The Watergate Scandal
The Watergate scandal remains one of the most notorious episodes in 20th century American history. As the scandal unfolded between July 1972 and August 1974, it revealed a pattern of corruption and illegal activity within the Nixon White House, all of which President Nixon knew of and approved. The Watergate scandal was such a transformative event in American politics that the suffix "-gate" is now attached to any political scandal.
The Watergate Scandal and the Nixon Administration
Members of the Nixon Administration worked with the Committee for the Re-Election of the President (CREEP) to attempt to break into the headquarters of the Democratic National Committee at the Watergate office complex. The burglars were arrested and quickly connected to lower officials at the Nixon White House. While there is some evidence that Nixon did not know beforehand of the break-in, he quickly ordered his Chief of Staff, H.R. Haldeman, to have the CIA block the FBI's investigation.
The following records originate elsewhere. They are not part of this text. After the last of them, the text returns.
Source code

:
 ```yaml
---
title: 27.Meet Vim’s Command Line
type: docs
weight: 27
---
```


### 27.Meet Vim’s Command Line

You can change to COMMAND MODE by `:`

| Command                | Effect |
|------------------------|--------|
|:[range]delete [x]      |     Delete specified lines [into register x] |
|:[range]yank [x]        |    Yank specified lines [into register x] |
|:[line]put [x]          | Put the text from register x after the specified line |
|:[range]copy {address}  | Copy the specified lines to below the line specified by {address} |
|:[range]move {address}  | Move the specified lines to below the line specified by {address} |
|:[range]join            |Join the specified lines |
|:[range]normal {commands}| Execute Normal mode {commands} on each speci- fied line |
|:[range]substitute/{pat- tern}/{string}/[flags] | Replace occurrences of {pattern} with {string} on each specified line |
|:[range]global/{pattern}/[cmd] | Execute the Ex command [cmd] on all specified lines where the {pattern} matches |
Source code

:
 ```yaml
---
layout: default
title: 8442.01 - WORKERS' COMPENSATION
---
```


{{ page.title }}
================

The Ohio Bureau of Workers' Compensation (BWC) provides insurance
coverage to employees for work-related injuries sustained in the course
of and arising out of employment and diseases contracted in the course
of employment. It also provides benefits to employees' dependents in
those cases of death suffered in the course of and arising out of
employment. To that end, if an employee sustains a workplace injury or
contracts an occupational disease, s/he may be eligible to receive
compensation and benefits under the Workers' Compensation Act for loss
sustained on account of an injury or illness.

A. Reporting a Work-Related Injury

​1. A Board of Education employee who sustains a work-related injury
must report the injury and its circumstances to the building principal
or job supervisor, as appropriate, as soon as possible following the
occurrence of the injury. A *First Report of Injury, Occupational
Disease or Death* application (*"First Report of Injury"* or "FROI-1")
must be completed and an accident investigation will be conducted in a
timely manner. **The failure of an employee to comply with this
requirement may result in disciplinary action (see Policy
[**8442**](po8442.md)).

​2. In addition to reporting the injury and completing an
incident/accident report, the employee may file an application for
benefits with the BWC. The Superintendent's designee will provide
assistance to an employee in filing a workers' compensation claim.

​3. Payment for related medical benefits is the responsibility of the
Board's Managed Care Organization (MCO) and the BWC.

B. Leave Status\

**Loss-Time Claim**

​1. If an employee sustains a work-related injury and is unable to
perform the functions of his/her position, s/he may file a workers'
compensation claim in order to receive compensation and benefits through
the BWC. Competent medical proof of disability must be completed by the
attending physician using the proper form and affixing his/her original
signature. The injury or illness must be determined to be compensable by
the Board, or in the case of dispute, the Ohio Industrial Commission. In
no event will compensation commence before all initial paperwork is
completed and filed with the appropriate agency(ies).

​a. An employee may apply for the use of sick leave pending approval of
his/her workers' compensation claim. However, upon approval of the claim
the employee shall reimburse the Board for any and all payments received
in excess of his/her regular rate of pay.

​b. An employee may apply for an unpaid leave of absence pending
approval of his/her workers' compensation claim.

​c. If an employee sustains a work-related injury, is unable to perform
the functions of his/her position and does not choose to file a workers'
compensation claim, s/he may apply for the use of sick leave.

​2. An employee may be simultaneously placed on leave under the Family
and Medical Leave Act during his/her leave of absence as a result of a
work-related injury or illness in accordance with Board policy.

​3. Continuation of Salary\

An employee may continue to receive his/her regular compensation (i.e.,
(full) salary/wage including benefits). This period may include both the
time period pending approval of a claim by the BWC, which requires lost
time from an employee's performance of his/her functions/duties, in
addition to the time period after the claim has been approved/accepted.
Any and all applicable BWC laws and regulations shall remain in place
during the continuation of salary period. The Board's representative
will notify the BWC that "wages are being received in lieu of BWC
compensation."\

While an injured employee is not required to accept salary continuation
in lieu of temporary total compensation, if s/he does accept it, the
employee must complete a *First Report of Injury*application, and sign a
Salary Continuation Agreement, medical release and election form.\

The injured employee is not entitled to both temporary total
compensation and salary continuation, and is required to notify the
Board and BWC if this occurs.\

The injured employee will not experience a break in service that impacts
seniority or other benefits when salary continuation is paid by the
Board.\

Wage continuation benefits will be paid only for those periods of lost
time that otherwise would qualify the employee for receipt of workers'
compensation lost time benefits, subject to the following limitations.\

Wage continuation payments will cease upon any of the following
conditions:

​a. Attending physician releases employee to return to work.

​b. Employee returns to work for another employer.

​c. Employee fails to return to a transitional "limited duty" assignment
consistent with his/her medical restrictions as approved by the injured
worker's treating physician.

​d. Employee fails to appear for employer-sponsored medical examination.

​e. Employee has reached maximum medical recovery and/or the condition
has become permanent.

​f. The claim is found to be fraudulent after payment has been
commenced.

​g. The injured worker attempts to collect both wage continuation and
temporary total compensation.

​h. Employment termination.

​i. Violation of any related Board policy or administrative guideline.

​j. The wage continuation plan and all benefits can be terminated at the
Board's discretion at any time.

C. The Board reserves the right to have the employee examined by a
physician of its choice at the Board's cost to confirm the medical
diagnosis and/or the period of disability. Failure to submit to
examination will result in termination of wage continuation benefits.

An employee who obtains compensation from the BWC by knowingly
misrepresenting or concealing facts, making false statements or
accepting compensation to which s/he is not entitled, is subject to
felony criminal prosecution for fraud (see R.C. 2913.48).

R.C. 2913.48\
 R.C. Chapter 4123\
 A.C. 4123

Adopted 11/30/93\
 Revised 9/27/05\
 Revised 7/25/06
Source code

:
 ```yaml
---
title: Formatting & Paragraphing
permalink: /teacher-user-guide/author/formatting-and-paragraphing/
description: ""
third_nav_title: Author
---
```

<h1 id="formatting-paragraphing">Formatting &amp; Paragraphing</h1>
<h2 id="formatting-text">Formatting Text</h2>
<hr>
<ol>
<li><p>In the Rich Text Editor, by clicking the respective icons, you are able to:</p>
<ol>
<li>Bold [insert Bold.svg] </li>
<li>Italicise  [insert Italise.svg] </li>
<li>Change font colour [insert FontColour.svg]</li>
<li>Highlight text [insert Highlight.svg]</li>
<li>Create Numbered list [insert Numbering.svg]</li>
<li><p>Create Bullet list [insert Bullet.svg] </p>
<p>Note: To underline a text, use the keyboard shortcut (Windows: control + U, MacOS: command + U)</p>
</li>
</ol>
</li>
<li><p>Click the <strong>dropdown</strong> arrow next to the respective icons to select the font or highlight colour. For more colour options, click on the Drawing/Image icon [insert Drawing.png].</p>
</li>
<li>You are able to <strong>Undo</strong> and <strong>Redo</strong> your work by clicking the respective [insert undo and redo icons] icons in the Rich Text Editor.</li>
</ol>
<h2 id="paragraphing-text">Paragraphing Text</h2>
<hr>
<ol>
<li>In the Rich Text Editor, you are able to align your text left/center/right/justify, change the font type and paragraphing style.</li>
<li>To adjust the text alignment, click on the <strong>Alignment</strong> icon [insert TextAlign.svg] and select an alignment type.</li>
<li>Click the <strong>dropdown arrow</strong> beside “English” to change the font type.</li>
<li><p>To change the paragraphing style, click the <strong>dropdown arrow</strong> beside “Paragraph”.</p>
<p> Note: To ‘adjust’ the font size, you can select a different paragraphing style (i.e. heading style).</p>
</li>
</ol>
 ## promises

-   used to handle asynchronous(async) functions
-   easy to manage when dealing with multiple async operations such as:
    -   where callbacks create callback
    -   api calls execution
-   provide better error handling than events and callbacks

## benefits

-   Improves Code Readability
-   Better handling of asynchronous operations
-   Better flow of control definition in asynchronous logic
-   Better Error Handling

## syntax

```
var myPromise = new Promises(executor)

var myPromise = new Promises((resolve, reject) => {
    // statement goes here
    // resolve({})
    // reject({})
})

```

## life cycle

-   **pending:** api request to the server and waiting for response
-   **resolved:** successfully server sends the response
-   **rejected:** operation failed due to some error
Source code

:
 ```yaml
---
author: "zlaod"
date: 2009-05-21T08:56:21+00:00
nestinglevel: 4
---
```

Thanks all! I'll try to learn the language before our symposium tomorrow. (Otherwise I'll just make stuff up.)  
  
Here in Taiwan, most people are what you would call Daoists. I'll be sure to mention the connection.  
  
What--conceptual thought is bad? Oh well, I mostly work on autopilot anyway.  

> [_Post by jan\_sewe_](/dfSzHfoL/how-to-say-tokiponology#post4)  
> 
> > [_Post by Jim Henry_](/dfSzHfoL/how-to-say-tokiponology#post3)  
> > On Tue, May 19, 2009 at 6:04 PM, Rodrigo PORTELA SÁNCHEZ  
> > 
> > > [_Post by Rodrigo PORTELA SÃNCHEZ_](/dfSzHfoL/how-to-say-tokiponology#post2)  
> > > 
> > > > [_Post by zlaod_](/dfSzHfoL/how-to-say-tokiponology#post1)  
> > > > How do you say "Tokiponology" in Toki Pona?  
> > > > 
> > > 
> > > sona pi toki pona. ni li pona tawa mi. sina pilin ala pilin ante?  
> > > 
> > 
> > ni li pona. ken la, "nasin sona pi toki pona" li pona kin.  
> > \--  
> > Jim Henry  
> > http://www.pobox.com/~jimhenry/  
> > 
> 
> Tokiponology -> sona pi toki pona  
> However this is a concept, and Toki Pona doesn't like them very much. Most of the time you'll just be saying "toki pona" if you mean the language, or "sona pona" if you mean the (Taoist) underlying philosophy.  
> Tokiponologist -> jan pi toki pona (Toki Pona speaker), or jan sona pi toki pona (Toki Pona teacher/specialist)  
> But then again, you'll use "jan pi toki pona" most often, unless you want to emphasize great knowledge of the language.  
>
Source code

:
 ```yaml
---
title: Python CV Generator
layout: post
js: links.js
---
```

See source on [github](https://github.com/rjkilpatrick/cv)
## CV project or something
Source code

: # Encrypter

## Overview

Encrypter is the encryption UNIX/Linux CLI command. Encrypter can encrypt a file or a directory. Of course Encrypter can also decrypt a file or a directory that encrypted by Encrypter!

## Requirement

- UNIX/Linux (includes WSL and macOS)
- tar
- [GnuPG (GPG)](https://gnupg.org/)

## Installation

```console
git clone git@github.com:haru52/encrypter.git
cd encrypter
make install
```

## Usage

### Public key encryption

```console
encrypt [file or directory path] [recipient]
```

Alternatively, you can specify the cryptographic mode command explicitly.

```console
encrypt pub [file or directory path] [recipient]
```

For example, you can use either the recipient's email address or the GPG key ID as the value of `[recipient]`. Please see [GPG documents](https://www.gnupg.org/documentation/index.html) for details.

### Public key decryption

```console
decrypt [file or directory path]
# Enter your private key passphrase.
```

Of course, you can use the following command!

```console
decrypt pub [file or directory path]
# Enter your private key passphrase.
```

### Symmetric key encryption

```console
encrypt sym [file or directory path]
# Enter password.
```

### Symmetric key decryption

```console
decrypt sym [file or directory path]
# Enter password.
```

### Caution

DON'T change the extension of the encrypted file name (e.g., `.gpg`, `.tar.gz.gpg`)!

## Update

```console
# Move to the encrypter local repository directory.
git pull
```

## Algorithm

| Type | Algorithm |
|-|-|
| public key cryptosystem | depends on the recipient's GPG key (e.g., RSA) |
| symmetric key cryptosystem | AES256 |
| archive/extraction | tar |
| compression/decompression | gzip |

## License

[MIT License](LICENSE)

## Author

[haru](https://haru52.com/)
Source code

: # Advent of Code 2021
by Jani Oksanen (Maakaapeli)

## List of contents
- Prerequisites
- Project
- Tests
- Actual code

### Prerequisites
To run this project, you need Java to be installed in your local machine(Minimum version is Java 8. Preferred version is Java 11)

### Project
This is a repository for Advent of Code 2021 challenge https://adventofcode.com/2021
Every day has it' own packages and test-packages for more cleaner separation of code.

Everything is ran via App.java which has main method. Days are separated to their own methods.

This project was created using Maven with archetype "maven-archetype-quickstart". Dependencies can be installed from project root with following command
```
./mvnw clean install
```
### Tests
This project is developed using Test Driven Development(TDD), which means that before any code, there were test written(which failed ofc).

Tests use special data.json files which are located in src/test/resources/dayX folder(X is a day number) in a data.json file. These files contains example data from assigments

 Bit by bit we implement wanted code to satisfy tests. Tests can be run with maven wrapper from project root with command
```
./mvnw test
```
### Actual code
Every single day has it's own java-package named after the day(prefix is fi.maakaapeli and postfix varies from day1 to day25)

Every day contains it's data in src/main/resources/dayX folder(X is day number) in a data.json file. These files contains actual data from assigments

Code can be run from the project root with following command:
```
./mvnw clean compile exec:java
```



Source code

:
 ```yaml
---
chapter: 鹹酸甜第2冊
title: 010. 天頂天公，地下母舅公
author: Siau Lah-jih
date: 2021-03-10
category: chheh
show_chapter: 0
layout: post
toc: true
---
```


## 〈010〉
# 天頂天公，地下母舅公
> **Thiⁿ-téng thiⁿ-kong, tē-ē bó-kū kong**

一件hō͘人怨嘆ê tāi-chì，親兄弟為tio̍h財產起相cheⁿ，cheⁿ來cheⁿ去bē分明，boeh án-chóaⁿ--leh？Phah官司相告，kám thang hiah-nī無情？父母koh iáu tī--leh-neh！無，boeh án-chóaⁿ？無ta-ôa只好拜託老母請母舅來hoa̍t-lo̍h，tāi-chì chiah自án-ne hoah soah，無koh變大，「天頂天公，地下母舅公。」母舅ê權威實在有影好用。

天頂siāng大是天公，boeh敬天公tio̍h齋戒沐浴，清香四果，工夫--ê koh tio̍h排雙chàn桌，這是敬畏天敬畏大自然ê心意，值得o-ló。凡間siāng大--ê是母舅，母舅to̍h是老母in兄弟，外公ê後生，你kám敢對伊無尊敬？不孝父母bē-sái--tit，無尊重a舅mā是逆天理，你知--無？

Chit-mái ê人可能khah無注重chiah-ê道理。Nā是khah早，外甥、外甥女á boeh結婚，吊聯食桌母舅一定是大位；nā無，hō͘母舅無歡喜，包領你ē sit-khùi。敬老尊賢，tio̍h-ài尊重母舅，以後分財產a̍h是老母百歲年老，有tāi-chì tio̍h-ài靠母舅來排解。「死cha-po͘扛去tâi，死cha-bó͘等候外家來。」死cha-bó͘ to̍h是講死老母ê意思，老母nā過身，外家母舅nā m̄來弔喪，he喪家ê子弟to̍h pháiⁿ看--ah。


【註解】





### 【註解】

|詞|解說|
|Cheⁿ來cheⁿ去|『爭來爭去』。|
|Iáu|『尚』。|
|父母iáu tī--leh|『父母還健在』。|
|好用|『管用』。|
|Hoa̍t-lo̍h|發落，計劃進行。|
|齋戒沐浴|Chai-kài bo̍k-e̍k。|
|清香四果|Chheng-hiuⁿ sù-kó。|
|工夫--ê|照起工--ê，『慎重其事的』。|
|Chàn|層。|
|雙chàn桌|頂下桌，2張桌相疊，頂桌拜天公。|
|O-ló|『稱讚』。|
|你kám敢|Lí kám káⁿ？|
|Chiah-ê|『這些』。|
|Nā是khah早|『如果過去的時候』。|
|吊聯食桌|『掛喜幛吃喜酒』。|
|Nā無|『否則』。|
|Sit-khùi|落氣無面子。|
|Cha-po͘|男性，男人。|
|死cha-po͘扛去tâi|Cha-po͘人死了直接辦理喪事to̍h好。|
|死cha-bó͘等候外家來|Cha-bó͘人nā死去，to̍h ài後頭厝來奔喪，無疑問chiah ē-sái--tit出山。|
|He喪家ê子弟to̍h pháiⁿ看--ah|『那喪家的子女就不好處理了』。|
The following are facts that you will want to put in any research paper that you wish to write on the Watergate Scandal:
- Investigations into the burglars led to a money trail coming from the Republican Party, specifically CREEP.
- Intensive media coverage by major newspapers, especially The Washington Post discovered White House involvement.
- Post reporters Bob Woodward and Carl Bernstein were instrumental in bringing many truths to the public's attention.
- The Watergate scandal would culminate in the resignation of President Nixon in August 1974.